Am J Perinatol. 2013 Oct;30(9):781-6. doi: 10.1055/s-0032-1333405. Epub 2013 Jan 28.
To determine if supplemental perioperative oxygen will reduce surgical site infection (SSI) following cesarean delivery.
This is a randomized, controlled trial evaluating SSI following either 30% or 80% fraction of inspired oxygen (FIO2) during and 2 hours after cesarean delivery. Anesthesia providers administered FIO2 via a high-flow oxygen blender. Subjects, surgeons, and wound evaluation teams were blinded. Serial wound evaluations were performed. Data were analyzed using logistic regression models, Fisher exact test, and t test.

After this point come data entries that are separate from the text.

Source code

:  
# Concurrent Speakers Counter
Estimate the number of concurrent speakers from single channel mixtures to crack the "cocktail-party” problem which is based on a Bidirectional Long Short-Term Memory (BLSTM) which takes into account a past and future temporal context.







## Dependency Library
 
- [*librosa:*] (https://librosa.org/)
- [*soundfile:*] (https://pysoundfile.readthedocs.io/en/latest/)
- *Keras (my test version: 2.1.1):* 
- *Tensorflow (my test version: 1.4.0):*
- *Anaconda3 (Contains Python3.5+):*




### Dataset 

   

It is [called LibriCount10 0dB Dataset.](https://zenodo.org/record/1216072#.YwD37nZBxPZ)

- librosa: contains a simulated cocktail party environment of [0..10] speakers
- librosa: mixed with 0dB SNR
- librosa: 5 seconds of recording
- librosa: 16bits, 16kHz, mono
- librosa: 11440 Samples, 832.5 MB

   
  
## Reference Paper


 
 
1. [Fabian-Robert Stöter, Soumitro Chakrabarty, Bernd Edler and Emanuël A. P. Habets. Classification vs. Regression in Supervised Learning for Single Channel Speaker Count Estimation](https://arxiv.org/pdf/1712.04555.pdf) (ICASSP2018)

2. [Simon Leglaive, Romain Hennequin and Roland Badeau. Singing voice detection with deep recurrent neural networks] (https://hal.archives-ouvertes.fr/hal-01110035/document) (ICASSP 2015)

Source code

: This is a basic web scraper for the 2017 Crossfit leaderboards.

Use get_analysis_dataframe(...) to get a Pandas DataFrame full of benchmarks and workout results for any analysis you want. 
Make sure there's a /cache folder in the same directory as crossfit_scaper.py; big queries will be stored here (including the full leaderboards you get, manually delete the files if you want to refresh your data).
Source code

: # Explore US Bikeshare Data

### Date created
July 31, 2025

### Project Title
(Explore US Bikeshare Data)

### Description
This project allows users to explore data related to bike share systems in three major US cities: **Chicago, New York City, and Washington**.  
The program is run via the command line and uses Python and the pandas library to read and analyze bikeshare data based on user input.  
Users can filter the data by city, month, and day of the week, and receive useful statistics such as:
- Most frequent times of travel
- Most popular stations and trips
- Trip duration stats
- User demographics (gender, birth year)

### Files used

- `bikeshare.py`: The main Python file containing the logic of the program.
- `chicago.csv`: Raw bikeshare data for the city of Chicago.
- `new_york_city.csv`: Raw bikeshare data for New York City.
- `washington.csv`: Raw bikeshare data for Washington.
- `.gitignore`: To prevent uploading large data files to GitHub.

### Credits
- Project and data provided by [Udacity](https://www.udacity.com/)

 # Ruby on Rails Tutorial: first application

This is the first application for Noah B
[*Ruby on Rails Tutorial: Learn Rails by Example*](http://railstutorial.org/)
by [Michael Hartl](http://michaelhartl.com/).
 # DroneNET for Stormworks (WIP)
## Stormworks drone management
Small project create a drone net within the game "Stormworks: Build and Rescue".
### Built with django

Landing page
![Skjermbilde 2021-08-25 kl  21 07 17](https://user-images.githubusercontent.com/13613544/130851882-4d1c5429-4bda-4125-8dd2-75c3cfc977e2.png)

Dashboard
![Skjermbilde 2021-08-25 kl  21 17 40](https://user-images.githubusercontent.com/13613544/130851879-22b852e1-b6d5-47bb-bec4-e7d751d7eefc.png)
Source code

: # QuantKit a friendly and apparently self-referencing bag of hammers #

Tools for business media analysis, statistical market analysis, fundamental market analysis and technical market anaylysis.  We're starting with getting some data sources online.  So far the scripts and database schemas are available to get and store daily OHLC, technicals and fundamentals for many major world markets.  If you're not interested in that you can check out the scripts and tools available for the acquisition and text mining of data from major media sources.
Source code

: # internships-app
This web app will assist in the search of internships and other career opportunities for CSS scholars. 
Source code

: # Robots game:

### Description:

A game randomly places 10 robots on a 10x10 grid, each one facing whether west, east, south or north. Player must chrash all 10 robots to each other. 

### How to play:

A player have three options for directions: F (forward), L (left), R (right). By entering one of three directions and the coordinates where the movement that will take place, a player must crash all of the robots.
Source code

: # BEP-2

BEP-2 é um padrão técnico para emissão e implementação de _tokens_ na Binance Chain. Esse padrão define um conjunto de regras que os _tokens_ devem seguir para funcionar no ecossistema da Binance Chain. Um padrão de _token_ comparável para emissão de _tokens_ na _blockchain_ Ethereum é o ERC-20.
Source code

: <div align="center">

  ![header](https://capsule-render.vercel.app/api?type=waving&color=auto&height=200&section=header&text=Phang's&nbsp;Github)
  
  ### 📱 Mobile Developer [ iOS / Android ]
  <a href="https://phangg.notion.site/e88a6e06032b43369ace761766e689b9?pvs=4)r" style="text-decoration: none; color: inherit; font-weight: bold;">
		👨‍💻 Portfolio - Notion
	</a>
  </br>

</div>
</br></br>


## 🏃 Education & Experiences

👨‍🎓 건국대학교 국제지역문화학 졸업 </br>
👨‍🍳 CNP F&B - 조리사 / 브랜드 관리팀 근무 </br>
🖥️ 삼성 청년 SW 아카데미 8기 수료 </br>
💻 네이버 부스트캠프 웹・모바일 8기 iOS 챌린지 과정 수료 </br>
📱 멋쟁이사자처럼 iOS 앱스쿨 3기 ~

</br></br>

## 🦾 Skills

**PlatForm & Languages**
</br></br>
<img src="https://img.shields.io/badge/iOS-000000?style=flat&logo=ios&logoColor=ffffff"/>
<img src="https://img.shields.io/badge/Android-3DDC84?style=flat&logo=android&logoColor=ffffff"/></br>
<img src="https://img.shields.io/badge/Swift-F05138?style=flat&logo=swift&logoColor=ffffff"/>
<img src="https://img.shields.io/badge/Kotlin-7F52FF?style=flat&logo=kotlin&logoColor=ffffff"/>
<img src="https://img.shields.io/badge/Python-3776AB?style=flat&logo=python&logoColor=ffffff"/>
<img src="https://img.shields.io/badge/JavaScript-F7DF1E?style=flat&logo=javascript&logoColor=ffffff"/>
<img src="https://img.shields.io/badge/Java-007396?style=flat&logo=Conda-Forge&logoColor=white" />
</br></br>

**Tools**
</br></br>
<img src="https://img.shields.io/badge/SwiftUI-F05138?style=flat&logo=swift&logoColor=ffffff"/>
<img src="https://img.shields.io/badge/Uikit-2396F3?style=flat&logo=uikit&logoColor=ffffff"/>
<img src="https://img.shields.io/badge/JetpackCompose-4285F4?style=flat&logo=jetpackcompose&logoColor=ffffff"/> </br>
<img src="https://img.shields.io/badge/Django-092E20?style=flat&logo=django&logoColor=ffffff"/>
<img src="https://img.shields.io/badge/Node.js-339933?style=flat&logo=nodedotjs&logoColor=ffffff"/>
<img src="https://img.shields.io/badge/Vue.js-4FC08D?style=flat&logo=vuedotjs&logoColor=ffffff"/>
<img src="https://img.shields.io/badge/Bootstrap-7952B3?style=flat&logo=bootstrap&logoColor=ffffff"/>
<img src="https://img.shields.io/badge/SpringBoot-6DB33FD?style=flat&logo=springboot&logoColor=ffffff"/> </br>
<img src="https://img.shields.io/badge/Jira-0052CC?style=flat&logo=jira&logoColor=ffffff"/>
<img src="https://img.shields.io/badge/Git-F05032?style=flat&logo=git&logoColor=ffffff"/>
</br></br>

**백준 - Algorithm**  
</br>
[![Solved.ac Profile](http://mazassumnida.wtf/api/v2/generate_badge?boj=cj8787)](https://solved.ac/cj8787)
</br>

In all, 179 women were randomized, and 160 subjects were included in the analysis. There were 12/83 (14.5%) SSIs in the control group versus 10/77 (13.0%) in the investigational group (p = 0.82). Caucasian race, increased body mass index, and longer operative time were identified as significant risk factors for infection (p = 0.026, odds ratio 0.283; p = 0.05, odds ratio = 1.058; p = 0.037, odds ratio = 1.038, respectively).
Perioperative oxygenation with 80% Fio2 is not effective in reducing SSI following cesarean delivery.
确定剖宫产围手术期补充吸氧是否会降低手术部位感染(SSI)的发生率。
这是一项随机对照试验,评估了剖宫产术中及术后 2 小时分别给予 30%和 80%吸入氧分数(FIO2)时的 SSI 发生率。麻醉提供者通过高流量氧气混合器给予 FIO2。对受试者、外科医生和伤口评估小组进行了盲法处理。进行了连续的伤口评估。使用逻辑回归模型、Fisher 确切检验和 t 检验进行数据分析。
共有 179 名女性被随机分组,160 名受试者纳入分析。对照组有 12/83(14.5%)的感染病例,而实验组有 10/77(13.0%)(p = 0.82)。白种人种族、体重指数增加和手术时间延长被确定为感染的显著危险因素(p = 0.026,优势比 0.283;p = 0.05,优势比= 1.058;p = 0.037,优势比= 1.038)。
剖宫产围手术期给予 80%Fio2 吸氧并不能降低 SSI 的发生率。